PROBLEM
Every line of the material below is to be printed again exactly.

RECORDS SHOWN
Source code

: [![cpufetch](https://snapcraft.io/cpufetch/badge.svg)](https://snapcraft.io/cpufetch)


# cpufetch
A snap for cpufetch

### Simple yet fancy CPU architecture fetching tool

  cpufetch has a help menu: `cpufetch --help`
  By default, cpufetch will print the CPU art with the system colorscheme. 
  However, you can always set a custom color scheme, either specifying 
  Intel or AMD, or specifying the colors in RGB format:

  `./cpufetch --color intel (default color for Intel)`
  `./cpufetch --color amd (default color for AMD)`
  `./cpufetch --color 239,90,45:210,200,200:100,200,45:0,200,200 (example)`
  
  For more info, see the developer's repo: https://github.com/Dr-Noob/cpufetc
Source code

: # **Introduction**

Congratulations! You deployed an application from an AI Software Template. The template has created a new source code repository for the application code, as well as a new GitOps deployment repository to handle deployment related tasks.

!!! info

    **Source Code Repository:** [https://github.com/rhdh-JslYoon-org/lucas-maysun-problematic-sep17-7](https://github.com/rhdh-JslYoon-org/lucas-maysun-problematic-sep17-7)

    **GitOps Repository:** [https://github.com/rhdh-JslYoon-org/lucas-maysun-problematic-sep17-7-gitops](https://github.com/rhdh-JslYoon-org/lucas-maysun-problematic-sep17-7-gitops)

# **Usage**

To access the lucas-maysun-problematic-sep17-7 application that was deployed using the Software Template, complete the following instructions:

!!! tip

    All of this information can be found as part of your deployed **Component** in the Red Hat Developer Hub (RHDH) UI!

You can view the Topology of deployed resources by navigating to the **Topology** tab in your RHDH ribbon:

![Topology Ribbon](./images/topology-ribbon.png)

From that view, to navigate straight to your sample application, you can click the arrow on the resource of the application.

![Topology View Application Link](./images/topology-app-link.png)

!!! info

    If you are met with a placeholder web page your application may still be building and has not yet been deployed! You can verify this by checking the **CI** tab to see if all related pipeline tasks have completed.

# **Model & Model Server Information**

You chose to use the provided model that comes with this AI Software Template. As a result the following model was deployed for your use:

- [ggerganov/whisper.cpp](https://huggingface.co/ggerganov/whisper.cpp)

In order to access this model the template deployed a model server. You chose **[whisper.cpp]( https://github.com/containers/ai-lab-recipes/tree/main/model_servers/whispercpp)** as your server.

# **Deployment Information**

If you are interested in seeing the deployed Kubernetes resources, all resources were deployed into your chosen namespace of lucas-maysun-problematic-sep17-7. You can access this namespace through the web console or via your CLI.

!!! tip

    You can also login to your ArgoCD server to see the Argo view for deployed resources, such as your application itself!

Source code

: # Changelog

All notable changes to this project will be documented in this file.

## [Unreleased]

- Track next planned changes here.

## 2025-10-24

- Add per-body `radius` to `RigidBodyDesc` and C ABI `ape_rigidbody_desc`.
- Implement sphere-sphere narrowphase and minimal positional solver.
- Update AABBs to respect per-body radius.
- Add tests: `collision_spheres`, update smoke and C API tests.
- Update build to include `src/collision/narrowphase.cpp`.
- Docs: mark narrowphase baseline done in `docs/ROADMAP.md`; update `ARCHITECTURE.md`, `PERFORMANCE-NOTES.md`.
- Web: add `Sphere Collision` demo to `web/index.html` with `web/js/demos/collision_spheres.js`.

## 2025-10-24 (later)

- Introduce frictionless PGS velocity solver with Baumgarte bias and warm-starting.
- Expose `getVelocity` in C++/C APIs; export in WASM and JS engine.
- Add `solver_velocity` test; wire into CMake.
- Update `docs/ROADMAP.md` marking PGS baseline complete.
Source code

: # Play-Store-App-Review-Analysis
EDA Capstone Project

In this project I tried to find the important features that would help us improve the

EXERCISE OUTPUT
Source code

: [![cpufetch](https://snapcraft.io/cpufetch/badge.svg)](https://snapcraft.io/cpufetch)


# cpufetch
A snap for cpufetch

### Simple yet fancy CPU architecture fetching tool

  cpufetch has a help menu: `cpufetch --help`
  By default, cpufetch will print the CPU art with the system colorscheme. 
  However, you can always set a custom color scheme, either specifying 
  Intel or AMD, or specifying the colors in RGB format:

  `./cpufetch --color intel (default color for Intel)`
  `./cpufetch --color amd (default color for AMD)`
  `./cpufetch --color 239,90,45:210,200,200:100,200,45:0,200,200 (example)`
  
  For more info, see the developer's repo: https://github.com/Dr-Noob/cpufetc
Source code

: # **Introduction**

Congratulations! You deployed an application from an AI Software Template. The template has created a new source code repository for the application code, as well as a new GitOps deployment repository to handle deployment related tasks.

!!! info

    **Source Code Repository:** [https://github.com/rhdh-JslYoon-org/lucas-maysun-problematic-sep17-7](https://github.com/rhdh-JslYoon-org/lucas-maysun-problematic-sep17-7)

    **GitOps Repository:** [https://github.com/rhdh-JslYoon-org/lucas-maysun-problematic-sep17-7-gitops](https://github.com/rhdh-JslYoon-org/lucas-maysun-problematic-sep17-7-gitops)

# **Usage**

To access the lucas-maysun-problematic-sep17-7 application that was deployed using the Software Template, complete the following instructions:

!!! tip

    All of this information can be found as part of your deployed **Component** in the Red Hat Developer Hub (RHDH) UI!

You can view the Topology of deployed resources by navigating to the **Topology** tab in your RHDH ribbon:

![Topology Ribbon](./images/topology-ribbon.png)

From that view, to navigate straight to your sample application, you can click the arrow on the resource of the application.

![Topology View Application Link](./images/topology-app-link.png)

!!! info

    If you are met with a placeholder web page your application may still be building and has not yet been deployed! You can verify this by checking the **CI** tab to see if all related pipeline tasks have completed.

# **Model & Model Server Information**

You chose to use the provided model that comes with this AI Software Template. As a result the following model was deployed for your use:

- [ggerganov/whisper.cpp](https://huggingface.co/ggerganov/whisper.cpp)

In order to access this model the template deployed a model server. You chose **[whisper.cpp]( https://github.com/containers/ai-lab-recipes/tree/main/model_servers/whispercpp)** as your server.

# **Deployment Information**

If you are interested in seeing the deployed Kubernetes resources, all resources were deployed into your chosen namespace of lucas-maysun-problematic-sep17-7. You can access this namespace through the web console or via your CLI.

!!! tip

    You can also login to your ArgoCD server to see the Argo view for deployed resources, such as your application itself!

Source code

: # Changelog

All notable changes to this project will be documented in this file.

## [Unreleased]

- Track next planned changes here.

## 2025-10-24

- Add per-body `radius` to `RigidBodyDesc` and C ABI `ape_rigidbody_desc`.
- Implement sphere-sphere narrowphase and minimal positional solver.
- Update AABBs to respect per-body radius.
- Add tests: `collision_spheres`, update smoke and C API tests.
- Update build to include `src/collision/narrowphase.cpp`.
- Docs: mark narrowphase baseline done in `docs/ROADMAP.md`; update `ARCHITECTURE.md`, `PERFORMANCE-NOTES.md`.
- Web: add `Sphere Collision` demo to `web/index.html` with `web/js/demos/collision_spheres.js`.

## 2025-10-24 (later)

- Introduce frictionless PGS velocity solver with Baumgarte bias and warm-starting.
- Expose `getVelocity` in C++/C APIs; export in WASM and JS engine.
- Add `solver_velocity` test; wire into CMake.
- Update `docs/ROADMAP.md` marking PGS baseline complete.
Source code

: # Play-Store-App-Review-Analysis
EDA Capstone Project

In this project I tried to find the important features that would help us improve the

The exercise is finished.